We Are What We Are (2013): Cannibalism, Family Values, and Fine Dining in the Catskills

Posted on October 23, 2025 By admin No Comments on We Are What We Are (2013): Cannibalism, Family Values, and Fine Dining in the Catskills
Reviews

The Hills Have Manners

Horror has given us all kinds of families — the murderous, the deranged, the “bring-your-own-skin-mask” types — but few manage to make cannibalism look this polite. Jim Mickle’s We Are What We Are (2013) takes the most primal of horrors and dresses it up in lace and scripture. It’s a film that asks: What if Norman Rockwell painted a Norman Bates family portrait?
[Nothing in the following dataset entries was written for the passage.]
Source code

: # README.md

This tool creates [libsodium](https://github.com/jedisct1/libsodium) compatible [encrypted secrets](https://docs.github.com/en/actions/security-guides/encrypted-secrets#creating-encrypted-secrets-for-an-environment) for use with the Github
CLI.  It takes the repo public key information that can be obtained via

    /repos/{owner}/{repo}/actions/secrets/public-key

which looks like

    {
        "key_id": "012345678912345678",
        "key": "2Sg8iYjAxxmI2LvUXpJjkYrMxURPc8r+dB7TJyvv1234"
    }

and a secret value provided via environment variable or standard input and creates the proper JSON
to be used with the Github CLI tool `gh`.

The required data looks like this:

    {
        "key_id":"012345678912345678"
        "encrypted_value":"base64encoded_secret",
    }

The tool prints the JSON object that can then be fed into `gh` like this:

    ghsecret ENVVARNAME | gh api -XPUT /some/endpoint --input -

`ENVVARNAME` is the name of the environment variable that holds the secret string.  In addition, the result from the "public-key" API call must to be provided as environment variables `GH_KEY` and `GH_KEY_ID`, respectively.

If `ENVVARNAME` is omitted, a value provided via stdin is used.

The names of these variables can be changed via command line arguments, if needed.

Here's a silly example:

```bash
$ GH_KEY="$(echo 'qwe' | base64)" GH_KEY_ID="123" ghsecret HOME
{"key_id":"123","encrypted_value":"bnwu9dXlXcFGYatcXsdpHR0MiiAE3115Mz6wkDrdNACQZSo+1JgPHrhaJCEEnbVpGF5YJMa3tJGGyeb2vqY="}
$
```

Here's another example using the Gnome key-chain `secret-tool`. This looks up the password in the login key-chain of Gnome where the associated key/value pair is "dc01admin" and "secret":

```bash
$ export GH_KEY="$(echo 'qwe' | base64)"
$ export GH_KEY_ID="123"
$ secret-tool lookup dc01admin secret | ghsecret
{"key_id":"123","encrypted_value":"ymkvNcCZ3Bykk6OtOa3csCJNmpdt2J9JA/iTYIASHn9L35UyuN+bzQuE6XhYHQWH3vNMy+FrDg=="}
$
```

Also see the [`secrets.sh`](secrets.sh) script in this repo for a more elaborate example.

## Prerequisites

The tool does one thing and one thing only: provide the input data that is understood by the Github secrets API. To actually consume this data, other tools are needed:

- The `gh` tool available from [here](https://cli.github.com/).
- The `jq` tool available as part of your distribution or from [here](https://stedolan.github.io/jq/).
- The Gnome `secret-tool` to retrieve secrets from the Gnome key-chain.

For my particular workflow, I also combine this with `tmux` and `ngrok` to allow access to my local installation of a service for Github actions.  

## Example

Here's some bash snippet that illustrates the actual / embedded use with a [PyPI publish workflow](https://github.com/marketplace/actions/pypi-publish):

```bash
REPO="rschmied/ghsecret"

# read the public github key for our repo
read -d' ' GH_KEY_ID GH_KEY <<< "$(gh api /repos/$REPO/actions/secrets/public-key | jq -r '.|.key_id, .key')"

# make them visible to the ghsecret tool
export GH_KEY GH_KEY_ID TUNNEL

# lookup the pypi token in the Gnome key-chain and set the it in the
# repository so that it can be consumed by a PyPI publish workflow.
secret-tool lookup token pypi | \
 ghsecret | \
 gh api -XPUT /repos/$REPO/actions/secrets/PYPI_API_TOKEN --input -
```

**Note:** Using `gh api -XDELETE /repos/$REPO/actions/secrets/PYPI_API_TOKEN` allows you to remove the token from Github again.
A slow-burn Gothic remake of the 2010 Mexican original, Mickle’s version swaps Mexico City’s urban decay for the muddy Americana of upstate New York. The result is a cannibal drama with a side of melancholy — part Texas Chainsaw Massacre, part Little House on the Prairie, and part Food Network: Hell’s Kitchen Edition.

And somehow, it’s beautiful. Grotesque, yes. But beautiful in that “I feel bad for enjoying this” kind of way.


The Plot: A Family That Eats Together, Stays Together

The Parkers are the kind of family that make you feel better about your own dysfunctional Thanksgiving dinners. Led by patriarch Frank (Bill Sage, all slow drawl and simmering menace), the clan lives in an isolated farmhouse, where rain never stops falling and secrets rot just beneath the surface — literally.

When Mrs. Parker collapses in the opening scene and drowns in a puddle like a gothic cautionary tale, her death sets off more than grief. It triggers a family tradition so nasty it makes The Waltons look like serial killers. Turns out the Parkers are devoutly religious cannibals.

Frank’s daughters, Iris (Ambyr Childers) and Rose (Julia Garner, the real MVP here), are tasked with carrying on the family’s “holy” duty — fasting, capturing, butchering, and eating the occasional neighbor. You know, the usual family bonding activity.

But while Dad’s quoting scripture and sharpening his knives, the girls start to crack under the pressure. Iris falls in love with the local deputy, Anders (Wyatt Russell), who just wants to save her from her father’s weird meat-based theology. Rose, meanwhile, starts realizing that maybe “we are what we are” doesn’t have to mean “we are barbecue enthusiasts with a God complex.”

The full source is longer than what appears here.